''Strippers zijn geen psychologen, psychiaters, maatschappelijk werkers, verpleegkundigen of artsen, en toch zien sommigen mannen ons in die rol.'' Dat schrijft sekswerker La Morrigasme in een nieuwe column voor BRUZZ.

©
Saskia Vanderstichele
La Morrigasme: 'Ik ben soms een therapeut in een string'
Als strippers zeggen we vaak tegen elkaar dat we “therapeuten in een string” zijn, omdat we de vertrouwelingen van onze klanten zijn. Maar een psycholoog raadplegen is niet “zomaar wat praten,” het is een langdurig proces onder begeleiding van een daarvoor opgeleide professional. Wij strippers zijn echter geen psychologen, psychiaters, maatschappelijk werkers, verpleegkundigen of artsen, en hebben dus geen enkele opleiding in die richting gevolgd. Ik ben letterlijk gewoon een meid in een string aan wie wildvreemden hun diepste geheimen toevertrouwen.
Meestal ligt het gesprek natuurlijk op hetzelfde niveau als een praatje bij de kapper. Maar het komt ook voor dat ik geconfronteerd word met mannen in extreme mentale nood. Ik zie mannen hun emoties wegdrinken en ze dan, figuurlijk gesproken, op onze schoot uitbraken. Ze kunnen hun pijn niet onder ogen zien. Ze kunnen hun problemen niet aanpakken. Ze kunnen geen hulp vragen. Dus luchten ze af en toe hun hart bij een courtisane die hun pijn tijdelijk stilt met troost tegen betaling, in plaats van medische hulp in te winnen en aan zichzelf te werken.
Die mannen willen niet dat we hen helpen. Ze willen ons meeslepen in hun zelfvernietiging en verwachten vooral dat we hen afleiden van zichzelf, ook al sleuren ze ons zo mee de afgrond in.
Als danseres kan ik mijn klanten niet verplichten om zich te laten opnemen. Dat valt niet onder mijn verantwoordelijkheid en is ook niet mijn taak
Ik ben weleens bij zonsopgang helemaal leeggezogen uit een club vertrokken. Zonder enige energie, emotie of levenskracht, omdat ik acht uur lang een vaste klant in de gaten moest houden die de hele nacht dreigde met zelfmoord en ik alleen maar kon toekijken hoe hij zichzelf verloor in een net niet comateuze alcoholroes. Ik had zelfs de kracht niet meer om te huilen.

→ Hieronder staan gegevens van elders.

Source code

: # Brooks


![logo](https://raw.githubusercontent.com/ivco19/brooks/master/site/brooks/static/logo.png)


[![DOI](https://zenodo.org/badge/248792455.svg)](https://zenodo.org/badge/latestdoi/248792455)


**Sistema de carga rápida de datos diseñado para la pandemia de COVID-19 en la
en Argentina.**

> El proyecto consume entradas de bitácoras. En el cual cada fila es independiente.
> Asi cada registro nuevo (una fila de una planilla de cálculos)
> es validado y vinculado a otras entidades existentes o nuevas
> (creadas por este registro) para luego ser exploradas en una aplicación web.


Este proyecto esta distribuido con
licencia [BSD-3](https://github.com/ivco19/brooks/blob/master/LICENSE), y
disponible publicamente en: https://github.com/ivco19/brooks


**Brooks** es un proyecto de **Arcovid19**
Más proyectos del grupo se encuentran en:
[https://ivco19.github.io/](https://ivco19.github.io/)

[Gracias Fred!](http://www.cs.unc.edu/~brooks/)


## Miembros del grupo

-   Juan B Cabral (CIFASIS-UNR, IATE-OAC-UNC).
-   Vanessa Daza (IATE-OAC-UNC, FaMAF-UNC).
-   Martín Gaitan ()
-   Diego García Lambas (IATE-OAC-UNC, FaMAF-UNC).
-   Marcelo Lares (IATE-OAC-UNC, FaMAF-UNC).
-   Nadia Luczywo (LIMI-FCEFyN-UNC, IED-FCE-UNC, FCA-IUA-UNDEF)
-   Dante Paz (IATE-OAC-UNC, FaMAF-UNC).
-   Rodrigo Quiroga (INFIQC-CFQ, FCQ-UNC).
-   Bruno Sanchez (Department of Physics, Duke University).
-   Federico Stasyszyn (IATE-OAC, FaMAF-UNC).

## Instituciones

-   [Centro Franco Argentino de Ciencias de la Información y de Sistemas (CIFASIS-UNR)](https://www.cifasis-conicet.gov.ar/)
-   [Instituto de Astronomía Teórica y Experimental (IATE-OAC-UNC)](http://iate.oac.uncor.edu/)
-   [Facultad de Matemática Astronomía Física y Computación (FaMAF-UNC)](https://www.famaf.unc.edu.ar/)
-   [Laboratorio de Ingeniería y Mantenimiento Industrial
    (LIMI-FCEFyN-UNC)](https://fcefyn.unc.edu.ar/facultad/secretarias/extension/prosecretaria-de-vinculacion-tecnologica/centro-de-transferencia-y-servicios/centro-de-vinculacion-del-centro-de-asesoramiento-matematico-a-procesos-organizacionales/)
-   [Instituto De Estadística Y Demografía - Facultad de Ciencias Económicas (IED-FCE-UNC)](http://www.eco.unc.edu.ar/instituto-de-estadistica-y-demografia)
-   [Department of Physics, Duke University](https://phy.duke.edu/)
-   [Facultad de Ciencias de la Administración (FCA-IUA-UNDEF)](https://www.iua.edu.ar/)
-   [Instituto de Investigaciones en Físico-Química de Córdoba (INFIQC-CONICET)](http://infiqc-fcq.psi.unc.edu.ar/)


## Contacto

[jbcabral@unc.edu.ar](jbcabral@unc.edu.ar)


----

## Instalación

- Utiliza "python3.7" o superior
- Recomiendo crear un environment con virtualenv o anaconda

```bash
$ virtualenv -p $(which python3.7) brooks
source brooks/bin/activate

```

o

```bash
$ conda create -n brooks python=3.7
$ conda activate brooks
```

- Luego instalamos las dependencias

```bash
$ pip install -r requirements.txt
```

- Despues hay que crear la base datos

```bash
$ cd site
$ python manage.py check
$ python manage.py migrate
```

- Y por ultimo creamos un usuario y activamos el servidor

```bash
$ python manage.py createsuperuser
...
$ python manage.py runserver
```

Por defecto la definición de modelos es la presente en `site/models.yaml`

Als danseres kan ik mijn klanten niet verplichten om zich te laten opnemen. Dat valt niet onder mijn verantwoordelijkheid en is ook niet mijn taak.
Emotionele vuilnisbak
Uit zelfbescherming moet ik me hiertegen verzetten. Het is oneerlijk! Ja, het is oneerlijk dat ze hun ellende op mijn schoot komen uitbraken, mijn medeleven opeisen en vervolgens opgelucht vertrekken zonder stil te staan bij de impact die het heeft op mijn mentale welzijn dat ik hun emotionele vuilnisbak ben. Waarom zouden ze zich daar iets van aantrekken? Ze betalen mij er toch voor?
Toch kan ik niet echt boos zijn op hen. Ik ben boos op het systeem dat van mannen eist dat ze hun emoties onderdrukken om zogenaamd “sterk” te zijn. Niemand trapt daarin. Die onderdrukte emoties zie ik ‘s nachts weer bovenkomen in alcohol, drugs, woede (de enige emotie die blijkbaar “mannelijk” genoeg is) en zelfmedelijden.
Ik schrijf dit omdat dat patroon zich niet beperkt tot stripclubs. Ook in mijn dagelijkse leven kom ik mannen tegen die, in plaats van aan zichzelf te werken, al het emotionele werk afschuiven op vrouwen in hun omgeving.
Intussen moet ik, om te overleven, een pantser optrekken. In mijn ogen is dat het ergste geweld dat klanten me aandoen. Het is zelfs erger dan fysieke agressie. Want ze dwingen me om een ontmenselijkte versie van mezelf te worden. Ze beroven me van wie ik ben. Zodra ik merk dat ik geen enkele empathie meer voel tijdens mijn werk, verplicht ik mezelf om enkele maanden pauze te nemen, zodat ik mijn menselijkheid kan terugwinnen en niet door hun duisternis word opgeslokt.